Prenant le contre-pied des selfies qui abondent sur les réseaux sociaux, l’argentique a la côte dans l’univers de la photographie. Ce phénomène n’est en réalité pas nouveau.

Dans le vieux Lyon, Les Ateliers de Marinette sont devenus un incontournable dans la revente de matériel de photographie argentique. Cette technique est un processus chimique où l’on expose une pellicule à la lumière, on la développe, et éventuellement on la tire sur papier. Les habitués connaissent l’adresse. Les curieux s’arrêtent forcément, intrigués par la vitrine. Cette boutique a été créée par Thibault et son père, qui est brocanteur. Une affaire de famille pour un magasin rempli de divers objets vintages. La photographie argentique contribue à la renommée des Ateliers de Marinette depuis 2016.

La boutique lyonnaise propose une sélection d’appareils photo reconditionnés et un large choix de pellicules des plus originales aux plus anciennes. Le magasin déniche ces perles rares chez des collectionneurs ou des brocanteurs qui écoulent leur stock.
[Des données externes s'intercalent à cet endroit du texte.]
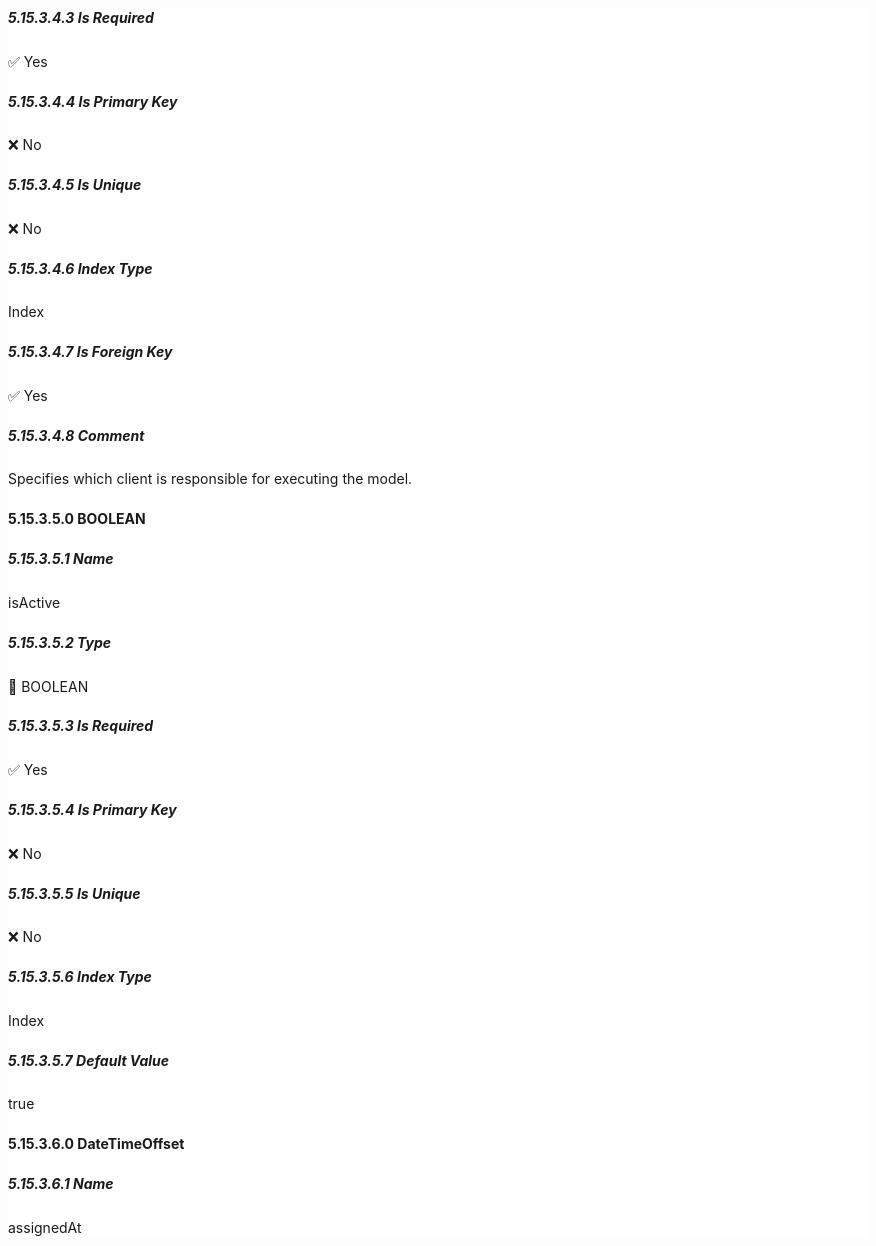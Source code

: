 ##### 5.15.3.4.3 Is Required

✅ Yes

##### 5.15.3.4.4 Is Primary Key

❌ No

##### 5.15.3.4.5 Is Unique

❌ No

##### 5.15.3.4.6 Index Type

Index

##### 5.15.3.4.7 Is Foreign Key

✅ Yes

##### 5.15.3.4.8 Comment

Specifies which client is responsible for executing the model.

#### 5.15.3.5.0 BOOLEAN

##### 5.15.3.5.1 Name

isActive

##### 5.15.3.5.2 Type

🔹 BOOLEAN

##### 5.15.3.5.3 Is Required

✅ Yes

##### 5.15.3.5.4 Is Primary Key

❌ No

##### 5.15.3.5.5 Is Unique

❌ No

##### 5.15.3.5.6 Index Type

Index

##### 5.15.3.5.7 Default Value

true

#### 5.15.3.6.0 DateTimeOffset

##### 5.15.3.6.1 Name

assignedAt
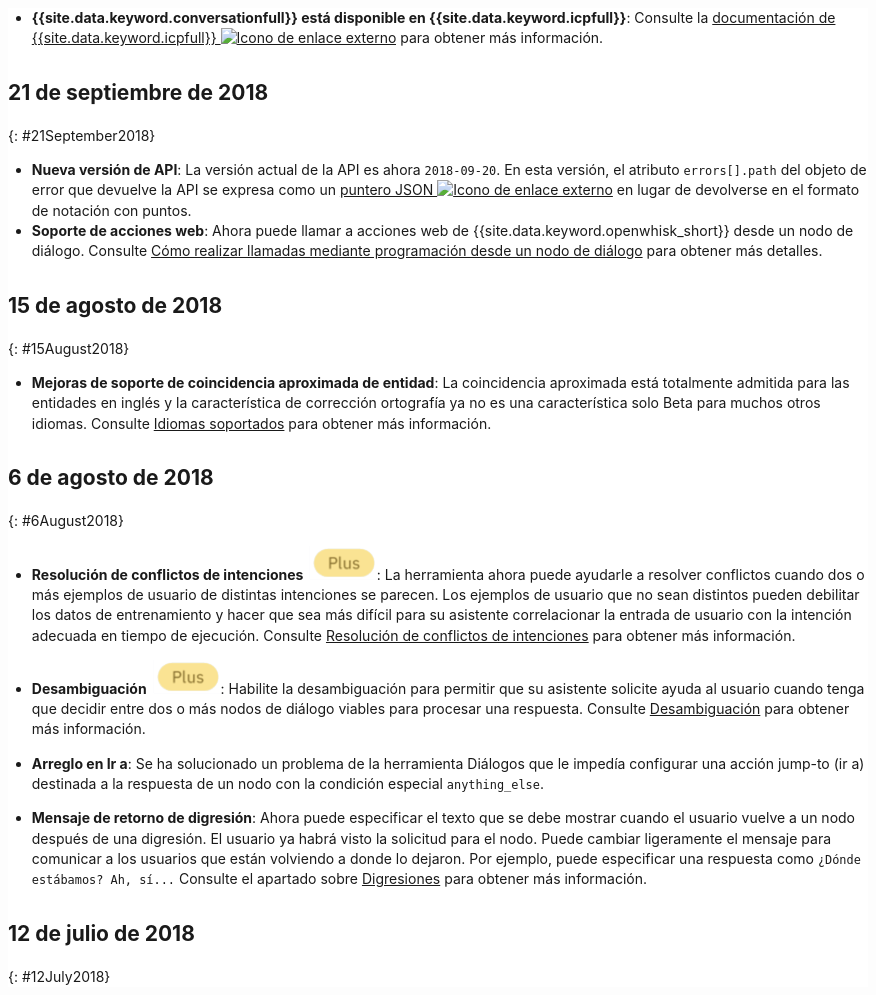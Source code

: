 - **{{site.data.keyword.conversationfull}} está disponible en {{site.data.keyword.icpfull}}**: Consulte la [documentación de {{site.data.keyword.icpfull}} ![Icono de enlace externo](../../icons/launch-glyph.svg "Icono de enlace externo")](https://www.ibm.com/support/knowledgecenter/en/SSBS6K_2.1.0.3/featured_applications/watson_assistant.html) para obtener más información.

## 21 de septiembre de 2018
{: #21September2018}

- **Nueva versión de API**: La versión actual de la API es ahora `2018-09-20`. En esta versión, el atributo `errors[].path` del objeto de error que devuelve la API se expresa como un [puntero JSON ![Icono de enlace externo](../../icons/launch-glyph.svg "Icono de enlace externo")](https://tools.ietf.org/html/rfc6901) en lugar de devolverse en el formato de notación con puntos.
- **Soporte de acciones web**: Ahora puede llamar a acciones web de {{site.data.keyword.openwhisk_short}} desde un nodo de diálogo. Consulte [Cómo realizar llamadas mediante programación desde un nodo de diálogo](/docs/services/assistant?topic=assistant-dialog-actions-client) para obtener más detalles.

## 15 de agosto de 2018
{: #15August2018}

- **Mejoras de soporte de coincidencia aproximada de entidad**: La coincidencia aproximada está totalmente admitida para las entidades en inglés y la característica de corrección ortografía ya no es una característica solo Beta para muchos otros idiomas. Consulte [Idiomas soportados](/docs/services/assistant?topic=assistant-language-support) para obtener más información.

## 6 de agosto de 2018
{: #6August2018}

- **Resolución de conflictos de intenciones ![Solo plan Plus o Premium](images/plus.png)**: La herramienta ahora puede ayudarle a resolver conflictos cuando dos o más ejemplos de usuario de distintas intenciones se parecen. Los ejemplos de usuario que no sean distintos pueden debilitar los datos de entrenamiento y hacer que sea más difícil para su asistente correlacionar la entrada de usuario con la intención adecuada en tiempo de ejecución. Consulte [Resolución
de conflictos de intenciones](/docs/services/assistant?topic=assistant-intents#intents-resolve-conflicts) para obtener más información.

- **Desambiguación** ![Solo plan Plus o Premium](images/plus.png): Habilite la desambiguación para permitir que su asistente solicite ayuda al usuario cuando tenga que decidir entre dos o más nodos de diálogo viables para procesar una respuesta. Consulte [Desambiguación](/docs/services/assistant?topic=assistant-dialog-runtime#dialog-runtime-disambiguation) para obtener más información.

- **Arreglo en Ir a**: Se ha solucionado un problema de la herramienta Diálogos que le impedía configurar una acción jump-to (ir a) destinada a la respuesta de un nodo con la condición especial `anything_else`.

- **Mensaje de retorno de digresión**: Ahora puede especificar el texto que se debe mostrar cuando el usuario vuelve a un nodo después de una digresión. El usuario ya habrá visto la solicitud para el nodo. Puede cambiar ligeramente el mensaje para comunicar a los usuarios que están volviendo a donde lo dejaron. Por ejemplo, puede especificar una respuesta como `¿Dónde estábamos? Ah, sí...` Consulte el apartado sobre [Digresiones](/docs/services/assistant?topic=assistant-dialog-runtime#dialog-runtime-digressions) para obtener más información.

## 12 de julio de 2018
{: #12July2018}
Leur plus-value ? Les équipes s’occupent de tester pour vous et de réviser si besoin le matériel. Cela offre la garantie que tout fonctionne. Aux Ateliers de Marinette on conseille avec plaisir les clients. Un suivi qui s’avère utile pour les nouveaux et nombreux apprentis photographes.

L’argentique recadre le marché de la photographie

Deux experts nous expliquent l’engouement actuel autour de cette technique photographique.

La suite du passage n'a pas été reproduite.